Schizophrenia and Other Psychotic Conditions
First of all, we come to the more serious types of mental illness, encompassing schizophrenia and other psychotic conditions. In these cases the individuals are not in contact with reality, in that they have lost the ability to tell the difference between what is real and what is imaginary. Psychotic illnesses are characterized by severely disordered behavior and speech, with delusions and hallucinations (such as hearing voices and seeing nonexistent things). Occasionally psychotic episodes can occur in other mental disturbances such as mood disorders. Similar symptoms can also be caused by substance abuse, side effects of medication, and general medical conditions. Autism probably should also be included in this category, a disorder characterized by language problems, repetitive behaviors, and difficulty with social interaction. Schizophrenia, however, is always characterized by psychosis. These people are often so disturbed in their ability to think and judge clearly that they may not realize that they are mentally ill. The following is a description of a typical paranoid schizophrenic:
“A. B., a physician, 38 years of age, was admitted in 1937 to a public hospital for mental disease following his arrest for disturbing the peace. Specifically, he had frightened his neighbors by hurling objects at imaginary people who, he said, were tormenting him, by beating the air with ropes, and by breaking glass in the apartment that he and his wife occupied.
“Upon his commitment to the hospital, his wife described his personality traits as follows: ‘He has always been a deep thinker. Lately, however, he cannot concentrate. He is rather aggressive and is the type who insists upon imposing his own ideas on everyone else. He thinks that people have to agree with him. He is stubborn and argumentative. This trait was even referred to in his college yearbook. He is an independent thinker and is very bright. He had big plans for the future. He was formerly quite extrovertive until the last few years, when he refused to go out and mingle with people.’

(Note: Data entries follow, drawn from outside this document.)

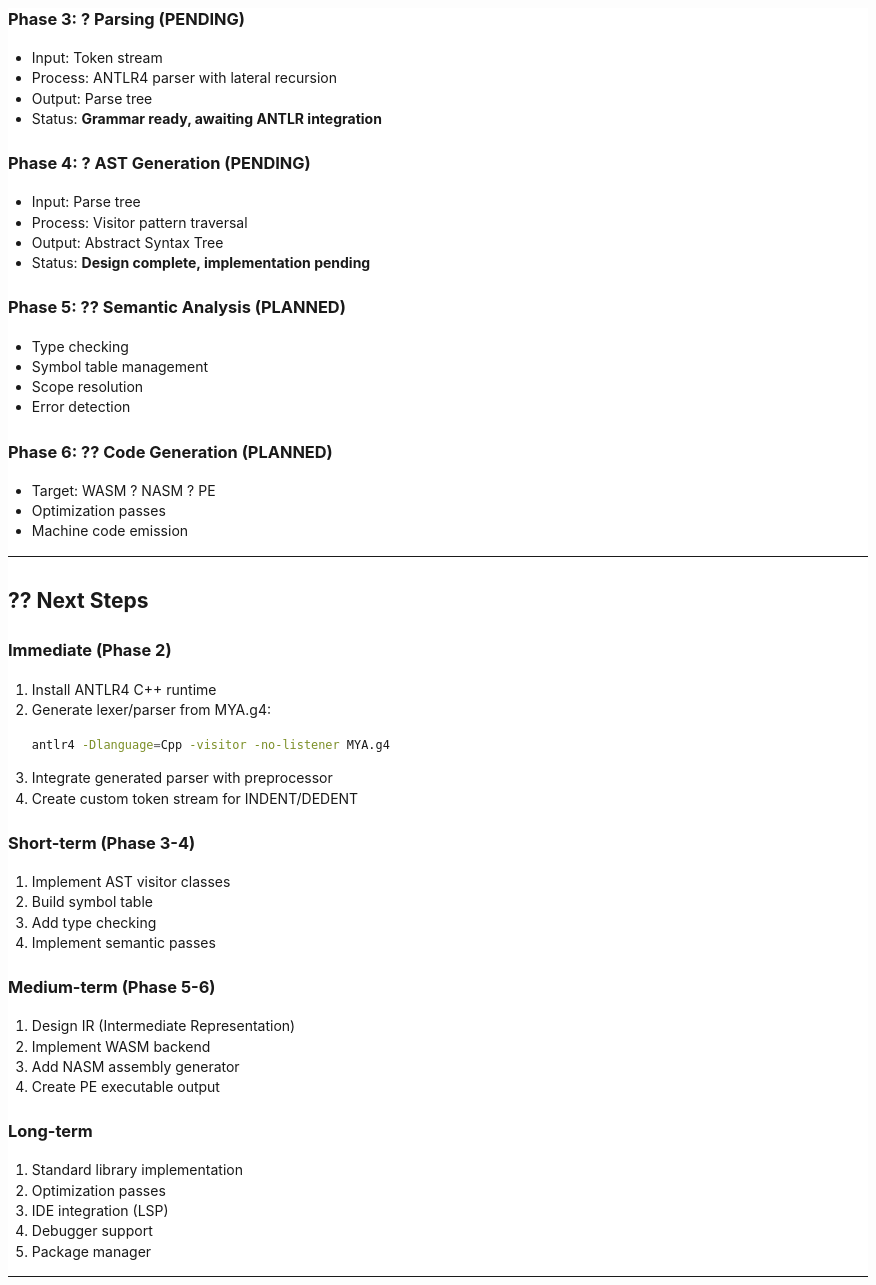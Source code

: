 ### Phase 3: ? Parsing (PENDING)
- Input: Token stream
- Process: ANTLR4 parser with lateral recursion
- Output: Parse tree
- Status: **Grammar ready, awaiting ANTLR integration**

### Phase 4: ? AST Generation (PENDING)
- Input: Parse tree
- Process: Visitor pattern traversal
- Output: Abstract Syntax Tree
- Status: **Design complete, implementation pending**

### Phase 5: ?? Semantic Analysis (PLANNED)
- Type checking
- Symbol table management
- Scope resolution
- Error detection

### Phase 6: ?? Code Generation (PLANNED)
- Target: WASM ? NASM ? PE
- Optimization passes
- Machine code emission

---

## ?? Next Steps

### Immediate (Phase 2)
1. Install ANTLR4 C++ runtime
2. Generate lexer/parser from MYA.g4:
   ```bash
   antlr4 -Dlanguage=Cpp -visitor -no-listener MYA.g4
   ```
3. Integrate generated parser with preprocessor
4. Create custom token stream for INDENT/DEDENT

### Short-term (Phase 3-4)
1. Implement AST visitor classes
2. Build symbol table
3. Add type checking
4. Implement semantic passes

### Medium-term (Phase 5-6)
1. Design IR (Intermediate Representation)
2. Implement WASM backend
3. Add NASM assembly generator
4. Create PE executable output

### Long-term
1. Standard library implementation
2. Optimization passes
3. IDE integration (LSP)
4. Debugger support
5. Package manager

---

“As the patient’s mental disorder progressed, he developed a great wealth of delusions. He stated that he was ‘the link between the living and dead,’ that he was a ‘universal medium,’ that a certain physician called on him by mental telepathy for added strength and skill in surgical operations. He believed that someone was hiding in a trunk in his house and so he fired several bullets into the trunk. He accused his brother of spraying him with chloral hydrate from the third floor of his house. He therefore sat behind a closed door waiting for his brother, and upon hearing a noise, shot through the door. He grew a beard because his face, he said, was being changed in subtle ways by outside influences, adding that if he wore a beard, his true identity would be known. Following his admission to the hospital, he often spent long hours in his room where he could be heard pacing the floor, moaning, or making a noise like a dog, striking his head with his fist, or pounding the wall. When asked the reason for his behavior, he explained that he was suffering tortures because people abused their powers of mental telepathy and were directing those powers toward him. He spent nearly all the day in his room where, during the fourth and fifth years of his hospital residence, he would frequently be heard shouting, screaming, and uttering noises that the attendants described as resembling the howling of a wolf.”1
 
1. (The above description is that of a patient who had to be hospitalized for a lengthy period of time, as the psychotropic drugs now used to treat his condition were not yet available.)